■ **EXERCISE DETAILS**
Filter the listing so that only lines with the word "stuff" remain.

··· PROVIDED RECORDS

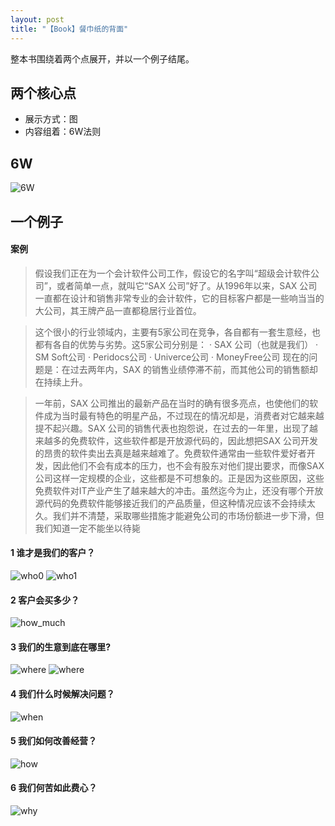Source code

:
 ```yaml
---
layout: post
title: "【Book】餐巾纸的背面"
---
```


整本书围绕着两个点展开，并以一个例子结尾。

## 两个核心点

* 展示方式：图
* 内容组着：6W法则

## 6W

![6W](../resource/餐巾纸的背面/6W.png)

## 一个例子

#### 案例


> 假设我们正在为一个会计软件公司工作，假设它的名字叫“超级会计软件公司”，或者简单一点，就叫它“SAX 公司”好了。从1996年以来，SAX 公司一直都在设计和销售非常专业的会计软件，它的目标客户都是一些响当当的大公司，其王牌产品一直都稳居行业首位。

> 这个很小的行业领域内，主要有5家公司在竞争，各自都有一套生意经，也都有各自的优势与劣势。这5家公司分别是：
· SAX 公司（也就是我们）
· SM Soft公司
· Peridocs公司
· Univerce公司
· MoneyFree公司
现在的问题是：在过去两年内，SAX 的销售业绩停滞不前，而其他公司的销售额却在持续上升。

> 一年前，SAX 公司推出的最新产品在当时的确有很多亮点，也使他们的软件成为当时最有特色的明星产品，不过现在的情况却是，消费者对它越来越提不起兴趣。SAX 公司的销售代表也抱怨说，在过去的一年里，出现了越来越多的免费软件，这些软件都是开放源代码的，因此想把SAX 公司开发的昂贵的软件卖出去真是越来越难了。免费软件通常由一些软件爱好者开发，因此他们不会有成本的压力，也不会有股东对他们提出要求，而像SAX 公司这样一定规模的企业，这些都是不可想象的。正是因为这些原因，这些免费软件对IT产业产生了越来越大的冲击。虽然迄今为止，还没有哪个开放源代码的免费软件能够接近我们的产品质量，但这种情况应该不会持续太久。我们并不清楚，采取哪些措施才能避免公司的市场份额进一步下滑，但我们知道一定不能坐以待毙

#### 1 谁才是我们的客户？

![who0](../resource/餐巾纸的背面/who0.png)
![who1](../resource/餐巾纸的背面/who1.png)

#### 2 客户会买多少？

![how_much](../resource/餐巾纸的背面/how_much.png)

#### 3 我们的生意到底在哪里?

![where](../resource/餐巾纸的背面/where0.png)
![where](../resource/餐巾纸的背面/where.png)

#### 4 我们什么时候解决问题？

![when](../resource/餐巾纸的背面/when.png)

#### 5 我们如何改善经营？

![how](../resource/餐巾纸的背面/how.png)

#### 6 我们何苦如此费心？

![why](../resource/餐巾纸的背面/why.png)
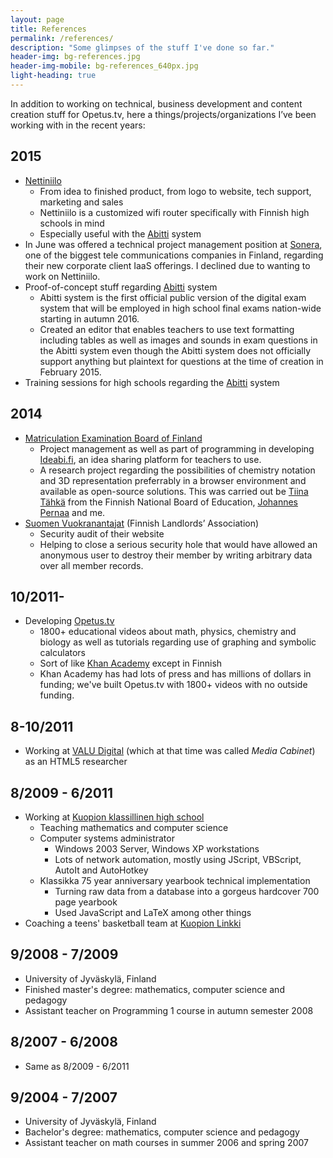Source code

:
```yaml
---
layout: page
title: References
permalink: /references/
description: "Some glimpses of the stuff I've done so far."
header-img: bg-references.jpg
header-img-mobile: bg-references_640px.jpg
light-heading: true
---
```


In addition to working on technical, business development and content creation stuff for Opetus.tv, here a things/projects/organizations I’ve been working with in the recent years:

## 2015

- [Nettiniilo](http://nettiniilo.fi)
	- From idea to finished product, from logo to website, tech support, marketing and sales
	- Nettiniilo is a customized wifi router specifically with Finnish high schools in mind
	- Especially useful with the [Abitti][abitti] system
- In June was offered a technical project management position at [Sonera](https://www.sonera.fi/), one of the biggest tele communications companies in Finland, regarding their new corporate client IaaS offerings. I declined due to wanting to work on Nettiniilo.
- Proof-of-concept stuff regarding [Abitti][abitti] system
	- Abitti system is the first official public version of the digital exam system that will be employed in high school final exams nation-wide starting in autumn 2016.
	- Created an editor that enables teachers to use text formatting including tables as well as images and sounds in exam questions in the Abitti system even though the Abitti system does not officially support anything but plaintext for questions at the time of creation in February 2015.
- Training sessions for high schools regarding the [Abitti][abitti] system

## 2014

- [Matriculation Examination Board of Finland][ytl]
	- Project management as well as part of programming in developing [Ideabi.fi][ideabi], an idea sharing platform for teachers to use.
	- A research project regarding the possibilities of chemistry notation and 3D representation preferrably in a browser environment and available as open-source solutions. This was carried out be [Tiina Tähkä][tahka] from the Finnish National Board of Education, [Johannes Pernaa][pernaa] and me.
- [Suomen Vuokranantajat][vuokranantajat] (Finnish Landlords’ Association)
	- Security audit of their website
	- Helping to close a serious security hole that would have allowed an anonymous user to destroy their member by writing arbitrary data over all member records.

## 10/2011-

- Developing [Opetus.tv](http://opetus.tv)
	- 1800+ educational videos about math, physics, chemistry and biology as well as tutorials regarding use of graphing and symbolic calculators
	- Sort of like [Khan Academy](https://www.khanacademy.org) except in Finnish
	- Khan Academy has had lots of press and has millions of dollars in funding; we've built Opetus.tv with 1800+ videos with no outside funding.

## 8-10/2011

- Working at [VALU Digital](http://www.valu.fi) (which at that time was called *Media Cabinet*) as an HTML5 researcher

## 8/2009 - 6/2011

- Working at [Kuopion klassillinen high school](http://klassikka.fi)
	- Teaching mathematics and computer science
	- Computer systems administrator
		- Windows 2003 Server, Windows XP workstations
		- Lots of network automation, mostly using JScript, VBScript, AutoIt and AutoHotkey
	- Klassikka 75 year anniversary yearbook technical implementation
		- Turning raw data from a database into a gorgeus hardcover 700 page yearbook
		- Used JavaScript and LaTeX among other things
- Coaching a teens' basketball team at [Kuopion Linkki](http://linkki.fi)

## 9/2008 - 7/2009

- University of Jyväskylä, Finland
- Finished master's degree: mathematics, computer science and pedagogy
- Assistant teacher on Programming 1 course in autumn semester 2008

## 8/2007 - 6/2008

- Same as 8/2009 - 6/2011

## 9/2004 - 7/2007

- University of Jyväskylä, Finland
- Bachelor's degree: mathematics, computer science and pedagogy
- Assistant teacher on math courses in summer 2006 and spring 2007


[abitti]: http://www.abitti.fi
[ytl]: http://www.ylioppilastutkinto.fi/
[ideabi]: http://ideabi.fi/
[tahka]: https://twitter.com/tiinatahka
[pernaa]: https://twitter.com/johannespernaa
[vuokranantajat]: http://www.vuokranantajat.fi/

······

■ **ANSWER BOX**
description: "Some glimpses of the stuff I've done so far."
In addition to working on technical, business development and content creation stuff for Opetus.tv, here a things/projects/organizations I’ve been working with in the recent years:
- Proof-of-concept stuff regarding [Abitti][abitti] system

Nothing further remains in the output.